Code Embedding (Rust)

Rust port of the Python code_embedding example.

Pipeline: walk → detect language → tree-sitter chunk → embed → store in pgvector, with a vector-similarity query mode.

How it maps to the Python example

Step	Python	Rust (this example)
Walk files	`localfs.walk_dir`	`cocoindex::walk`
Per-file incremental skip	`@coco.fn(memo=True)`	`#[cocoindex::function(memo)]`
Language detection	`detect_code_language`	`cocoindex_ops_text::prog_langs::detect_language`
Chunking	`RecursiveSplitter`	`cocoindex_ops_text::split::RecursiveChunker`
Embeddings	`SentenceTransformerEmbedder` (all-MiniLM-L6-v2)	`fastembed` `AllMiniLML6V2` — the same model, local ONNX
Embedder change-detection	`ContextKey(..., detect_change=True)`	`ContextKey::new_with_state("embedder", \|e\| e.model_name)`
Vector store	`postgres.TableTarget` + `declare_vector_index`	`cocoindex::postgres` `TableTarget` + `declare_vector_index`
Stable row ids	`IdGenerator.next_id(chunk.text)`	`IdGenerator::next_id(ctx, chunk_text)`
Query	pgvector `<=>`	pgvector `<=>`

Chunking and language detection do exist in the engine (cocoindex_ops_text) but aren't re-exported by the cocoindex SDK crate, so we depend on that crate directly.

Prerequisites

Postgres with the pgvector extension. Quick start:

docker run -d --name cocoindex-pg -p 5432:5432 \
  -e POSTGRES_USER=cocoindex -e POSTGRES_PASSWORD=cocoindex -e POSTGRES_DB=cocoindex \
  pgvector/pgvector:pg16

Override the connection with POSTGRES_URL (default postgres://cocoindex:cocoindex@localhost/cocoindex).

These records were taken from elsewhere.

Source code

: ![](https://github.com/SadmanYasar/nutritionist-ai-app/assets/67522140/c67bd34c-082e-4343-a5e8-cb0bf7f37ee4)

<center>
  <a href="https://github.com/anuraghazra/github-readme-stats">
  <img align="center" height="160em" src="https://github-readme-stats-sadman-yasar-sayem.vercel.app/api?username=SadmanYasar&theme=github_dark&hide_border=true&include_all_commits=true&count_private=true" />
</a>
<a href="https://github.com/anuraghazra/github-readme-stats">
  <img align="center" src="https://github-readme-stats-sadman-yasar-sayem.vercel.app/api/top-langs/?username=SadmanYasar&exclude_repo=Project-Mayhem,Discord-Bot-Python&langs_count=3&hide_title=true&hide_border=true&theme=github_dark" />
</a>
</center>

The embedding model is downloaded automatically by fastembed on first run (cached afterwards).

Usage

# Index (incremental — unchanged files are skipped). Defaults to the repo root.
cargo run -- index            # or: cargo run -- index /path/to/code

# Query
cargo run -- query "how is memoization implemented"

Re-running index after editing a file re-embeds only that file; deleting a file removes its rows on the next index through target reconciliation.